Captivante perspective musicale que permet à Venise, dans son écrin du Palazzeto Bru Zane (salon de concert du 1er étage sous la fresque de Sebastiano Ricci), le Centre de musique romantique française… Jouer ainsi dans la continuité les Quintettes de Cambini, Boccherini et surtout en « apothéose » finale, celui de Cherubini élucide la place des Italiens à l’âge romantique,mais surtout ce génie spécifique d’un Cherubini, a contrario de ce qu’a pu écrire Berlioz: audacieux, éclectique, inventif, astucieux, voire délirant et même « excentrique ».
Terme usité à son époque par les détracteurs du dernier Beethoven, celui des ultimes Quators à partir de l’opus 127 (vers 1820, c’est à dire à la même époque où Cherubini « ose » son Quintette avec deux violoncelles).
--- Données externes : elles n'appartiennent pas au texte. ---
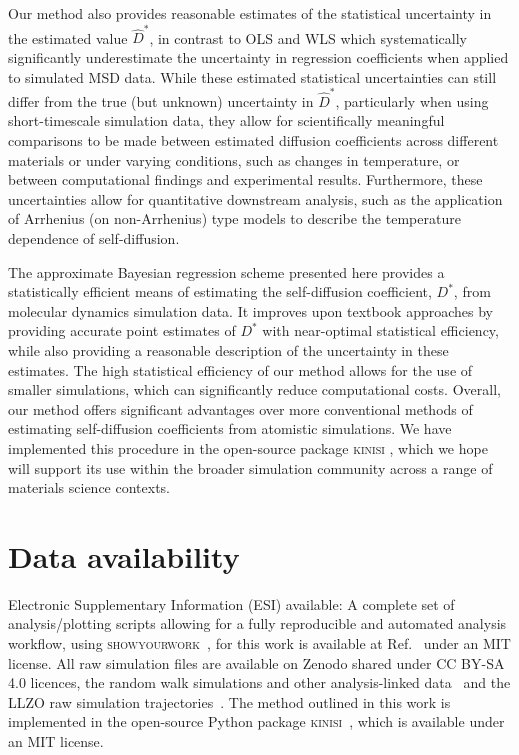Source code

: \documentclass[reprint,superscriptaddress,nobibnotes,amsmath,amssymb,aps,prx,hidelinks]{revtex4-2}
\newcommand{\Dest}{\ensuremath{\widehat{D}^*}}
\newcommand{\D}{\ensuremath{D^*}}
\begin{document}
Our method also provides reasonable estimates of the statistical uncertainty in the estimated value $\Dest$, in contrast to OLS and WLS which systematically significantly underestimate the uncertainty in regression coefficients when applied to simulated MSD data. 
While these estimated statistical uncertainties can still differ from the true (but unknown) uncertainty in $\Dest$, particularly when using short-timescale simulation data, they allow for scientifically meaningful comparisons to be made between estimated diffusion coefficients across different materials or under varying conditions, such as changes in temperature, or between computational findings and experimental results.
Furthermore, these uncertainties allow for quantitative downstream analysis, such as the application of Arrhenius (on non-Arrhenius) type models to describe the temperature dependence of self-diffusion.

The approximate Bayesian regression scheme presented here provides a statistically efficient means of estimating the self-diffusion coefficient, $\D$, from molecular dynamics simulation data.
It improves upon textbook approaches by providing accurate point estimates of $\D$ with near-optimal statistical efficiency, while also providing a reasonable description of the uncertainty in these estimates.
The high statistical efficiency of our method allows for the use of smaller simulations, which can significantly reduce computational costs.
Overall, our method offers significant advantages over more conventional methods of estimating self-diffusion coefficients from atomistic simulations.
We have implemented this procedure in the open-source package \textsc{kinisi} \cite{mccluskey_kinisi_2022}, which we hope will support its use within the broader simulation community across a range of materials science contexts.
\section*{Data availability}

Electronic Supplementary Information (ESI) available: A complete set of analysis/plotting scripts allowing for a fully reproducible and automated analysis workflow, using \textsc{showyourwork}~\cite{luger_showyourwork_2021}, for this work is available at Ref.~\cite{mccluskey_github_2022} under an MIT license.
All raw simulation files are available on Zenodo shared under CC BY-SA 4.0 licences, the random walk simulations and other analysis-linked data~\cite{mccluskey_zenodo_2022} and the LLZO raw simulation trajectories~\cite{coles_llzo_zenodo_2022}.
The method outlined in this work is implemented in the open-source Python package \textsc{kinisi}~\cite{mccluskey_kinisi_2022}, which is available under an MIT license.
\end{document}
Virtuose dans l’art des effets dramatiques et du théâtre lyrique (car il n’y a pas que Médée, créée en 1797, qui mérite d’être connues: des presque 30 ouvrages théâtraux, Cherubini a composé aussi nombre d’opéras comiques exaltants, tel Lodoïska, 1791; Elisa, 1794; L’hôtellerie portugaise, 1798; Les Deux journées, 1800; Les Abencérages, 1813; Ali Baba, 1833…) , Cherubini même dans un format chambriste sait mettre en avant chaque instrument, varier les climats, colorer les épisodes: tout revêt chez lui une nouvelle expressivité, qui portée à égalité par chacun des instruments du Quintette (2 violoncelles), se distingue par une sensibilité nouvelle, très individualisée, propice à l’essor d’un sentiment valorisé.
Le classique florentin, contemporain de Haydn et Mozart (et aussi de Beethoven auquel il survit 15 ans), francisé, acteur majeur du milieu musical hexagonal à travers les régimes, de la Révolution, à l’Empire puis à la Restauration (vraie période de sa gloire), est bien ce faiseur miraculeux, expert du modelé musical (de la demi teinte, de « la dégradation progressive du son » dira Berlioz admiratif, pourtant critique vis à vis de son aîné jalousé)… Italien, germanique, finalement français par cet éclectisme architecturé et fluide, Cherubini est évidemment ce jalon essentiel entre Gluck et Berlioz, c’est à dire passionnant pour l’essor du romantisme naissant.
Chambriste, Cherubini l’est sans discussion. Il traite la formation comme un tremplin expérimental. Son Quintette avec deux violoncelles en mi mineur n°1, daté des années 1820, c’est à dire contemporain des grands Quatuors de Beethoven parmi les plus audacieux (adagio de l’opus 127 précédemment cité), nous emmène ailleurs, riche en surprises, climats, idées multiples pas vraiment développées mais propices en texture instrumentale nouvelle, a contrario des opus de Cambini et de Boccherini qui même s’ils exigent davantage de tension continue des violoncelles, paraissent en comparaison plus prévisibles et même convenus, néohaydniens.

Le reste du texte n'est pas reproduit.